Those all-white memorial bikes scattered across the borough may have a
new lease on life, after talks between “ghost bike” supporters and the
city appear to have led to a compromise that would spare the memorials
from new rules designed to rid the streets of “derelict” two-wheelers.
Sources told The Brooklyn Paper that the Department of Sanitation is
finalizing a new set of rules that would allow ghost bikes to be removed
by the police if they are so run-down that “they pose a danger to
Initially, the city intended to consider ghost
bikes automatically “derelict” and suitable for trashing, but a group
of activists, a community board and Assemblyman Joe Lentol
(D–Williamsburg) rallied to prompt the change that would allow the
department to remove bikes only if they are falling apart.

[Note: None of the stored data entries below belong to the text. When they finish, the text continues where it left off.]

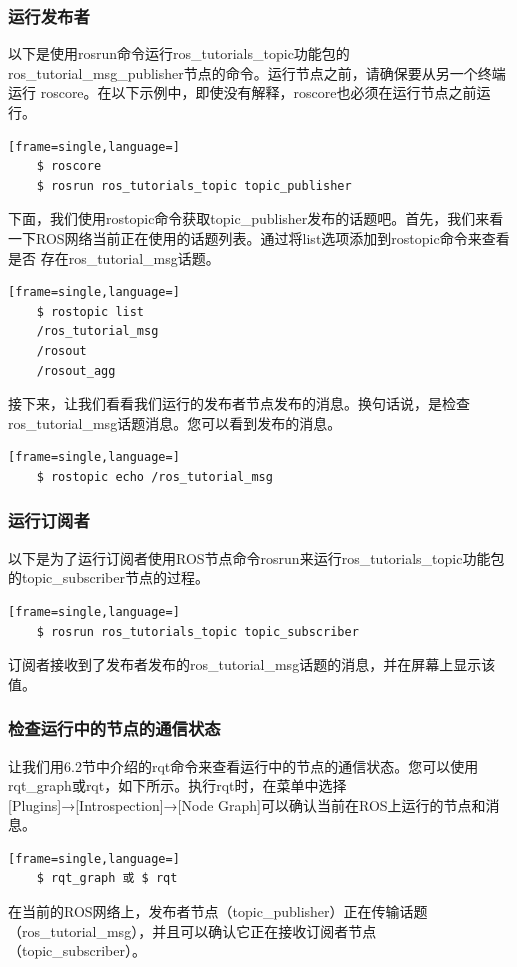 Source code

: \documentclass[geye,green,kindle,cn]{elegantnote}
\begin{document}
\subsubsection{运行发布者}
以下是使用rosrun命令运行ros\_tutorials\_topic功能包的ros\_tutorial\_msg\_publisher节点的命令。运行节点之前，请确保要从另一个终端运行 roscore。在以下示例中，即使没有解释，roscore也必须在运行节点之前运行。
\begin{lstlisting}[frame=single,language=]
    $ roscore 
    $ rosrun ros_tutorials_topic topic_publisher
\end{lstlisting}

下面，我们使用rostopic命令获取topic\_publisher发布的话题吧。首先，我们来看 一下ROS网络当前正在使用的话题列表。通过将list选项添加到rostopic命令来查看是否 存在ros\_tutorial\_msg话题。
\begin{lstlisting}[frame=single,language=]
    $ rostopic list 
    /ros_tutorial_msg 
    /rosout 
    /rosout_agg 
\end{lstlisting}

接下来，让我们看看我们运行的发布者节点发布的消息。换句话说，是检查ros\_tutorial\_msg话题消息。您可以看到发布的消息。 
\begin{lstlisting}[frame=single,language=]
    $ rostopic echo /ros_tutorial_msg
\end{lstlisting}
\subsubsection{运行订阅者}
以下是为了运行订阅者使用ROS节点命令rosrun来运行ros\_tutorials\_topic功能包的topic\_subscriber节点的过程。 
\begin{lstlisting}[frame=single,language=]
    $ rosrun ros_tutorials_topic topic_subscriber
\end{lstlisting}

订阅者接收到了发布者发布的ros\_tutorial\_msg话题的消息，并在屏幕上显示该值。
\subsubsection{检查运行中的节点的通信状态}
让我们用6.2节中介绍的rqt命令来查看运行中的节点的通信状态。您可以使用rqt\_graph或rqt，如下所示。执行rqt时，在菜单中选择[Plugins]→[Introspection]→[Node Graph]可以确认当前在ROS上运行的节点和消息。
\begin{lstlisting}[frame=single,language=]
    $ rqt_graph 或 $ rqt 
\end{lstlisting}

在当前的ROS网络上，发布者节点（topic\_publisher）正在传输话题（ros\_tutorial\_msg），并且可以确认它正在接收订阅者节点（topic\_subscriber）。
\end{document}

“We’re pleased that the [department] took into account all of the
responses of the community and the families of those bikers who were
killed,” said Leah Todd, spokeswoman for the NYC Street Memorial
Project, which erects the memorials. “It’s good to see that these
families’ voices were heard.”
The Department of Sanitation “won’t confirm or deny” the new policy,
but sources close to the process said that the department will take all
of the language regarding ghost bikes out of the proposed rules.
The new ghost bike laws would essentially give police the same power
that they have now over dangerous bikes, which is to remove them upon
request, complaint or imminent danger. Plus, the rules take away the
Department of Sanitation’s role in removing the memorials.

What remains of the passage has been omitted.